I recently had a conversation with a colleague about what in the heck a transect is. In ecology, it’s just an experimental tool, to help orient you to the landscape. Literally, it’s a line with known geographical coordinates. Gradients of various types are often revealed along a transect, through repeated sampling or experimental plots.
Urbanists like to talk about transects, especially in the context of the typology of the city. The transect articulates transitions between zones, with the idea that there are concentric circles of economic activities as you move out from the central city, from dense urban core, to sparse rural farmhouses.
Anyway, at Big Marsh, we are using the transect on Mars to look at how vegetation and soil characteristics vary along this transect, and over time. Part of our slow science research.
But what does this actually look like? It’s trivial for me to imagine, but not so for others.

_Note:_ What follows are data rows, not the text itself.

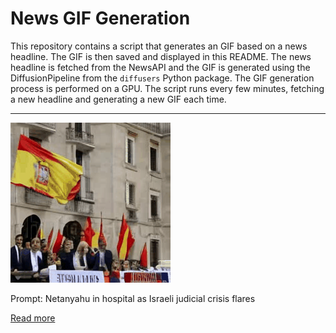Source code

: # News GIF Generation
This repository contains a script that generates an GIF based on a news headline. The GIF is then saved and displayed in this README.
The news headline is fetched from the NewsAPI and the GIF is generated using the DiffusionPipeline from the `diffusers` Python package. The GIF generation process is performed on a GPU.
The script runs every few minutes, fetching a new headline and generating a new GIF each time.

---

![Generated GIF](output.gif?raw=true&v=1690193301)

Prompt: Netanyahu in hospital as Israeli judicial crisis flares

[Read more](https://www.cnbc.com/2023/07/23/israels-netanyahu-in-hospital-after-getting-pacemaker.html)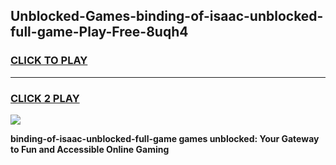 
## Unblocked-Games-binding-of-isaac-unblocked-full-game-Play-Free-8uqh4
<h3>
<a href="https://premium76.site?title=binding-of-isaac-unblocked-full-game&ref=15A">CLICK TO PLAY</a></h3>
<hr>

<h3>
<a href="https://premium76.site?title=binding-of-isaac-unblocked-full-game&ref=15A">CLICK 2 PLAY</a>
  
</h3>

<a href="https://premium76.site?title=binding-of-isaac-unblocked-full-game&ref=15A"><img src="https://clearcache.store/games.png"></a>


**binding-of-isaac-unblocked-full-game games unblocked: Your Gateway to Fun and Accessible Online Gaming**
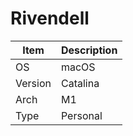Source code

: # Rivendell

| Item    | Description |
|---------|-------------|
| OS      | macOS       |
| Version | Catalina    |
| Arch    | M1          |
| Type    | Personal    |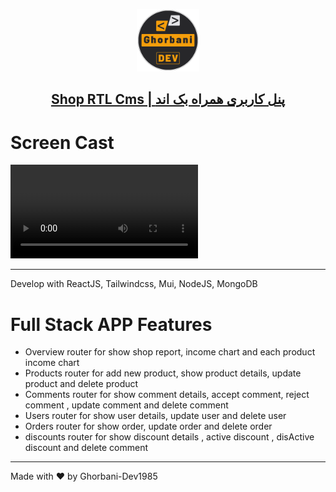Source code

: <p align="center">
  <a href="#">
    <img  src="./src/assets/Images/Logo (500 x 500 px).png" width="100" alt="ghorbani-dev.ir"/>
    <h2 align="center">Shop RTL Cms |  پنل کاربری همراه بک اند</h2>
  </a>
</p>

# Screen Cast
 <video controls>
<source src="https://github.com/Ghorbani-Dev1985/ShopRTLCms/assets/127734745/3e8dd7bb-681e-4bf2-99a1-4d9a145217d6" autoplay loop type="video/webm" >
<source src="https://github.com/Ghorbani-Dev1985/ShopRTLCms/assets/127734745/f7fbc1e4-9dff-4940-a87f-38246a3cc1ff" autoplay loop type="video/webm" >
<source src="https://github.com/Ghorbani-Dev1985/ShopRTLCms/assets/127734745/6a35b90d-fec7-40f2-8135-f80535c4d097" autoplay loop type="video/webm" >
<source src="https://github.com/Ghorbani-Dev1985/ShopRTLCms/assets/127734745/68bdf8bc-4ffe-409f-8172-c9ed9265a3ed" autoplay loop type="video/webm" >
<source src="https://github.com/Ghorbani-Dev1985/ShopRTLCms/assets/127734745/0abc0326-4bf3-43c7-acef-95dbf38fe471" autoplay loop type="video/webm" >
<source src="https://github.com/Ghorbani-Dev1985/ShopRTLCms/assets/127734745/7c3e1d5f-9a18-403c-b0b8-c28533165382" autoplay loop type="video/webm" >

 </video>


---

Develop with ReactJS, Tailwindcss, Mui, NodeJS, MongoDB 
# Full Stack APP Features

<ul>
<li>Overview router for show shop report, income chart and each product income chart</li>
<li>Products router for add new product, show product details, update product and delete product</li>
<li>Comments router for show comment details, accept comment, reject comment , update comment and delete comment</li>
<li>Users router for show user details, update user and delete user</li>
<li>Orders router for show order, update order and delete order</li>
<li>discounts router for show discount details , active discount , disActive discount and delete comment</li>
</ul>

---

Made with :heart: by Ghorbani-Dev1985

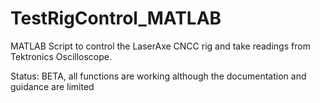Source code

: # TestRigControl_MATLAB
MATLAB Script to control the LaserAxe CNCC rig and take readings from Tektronics Oscilloscope.

Status: BETA, all functions are working although the documentation and guidance are limited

Here’s a collection of images I found that may help to visualize it.
The transect goes from northish to southish on the east side of Big Marsh Park, across what’s affectionately called Mars, because of the unearthly iron-red slag. The transect is about 600m.

We set up a plot every 25m and record plant species and coverage twice a year. At the paired plots every 50m, there’s an additional plot on the opposite site of the marker, that was cleared of all plant material when plots were set up in 2020.
What’s the point of clearing plots? We want to see if there is a trend in the species that are able to persist on “bare ground,” and if there is a predictable order in which species make themselves at home in the plot, or a process called “ecological succession.”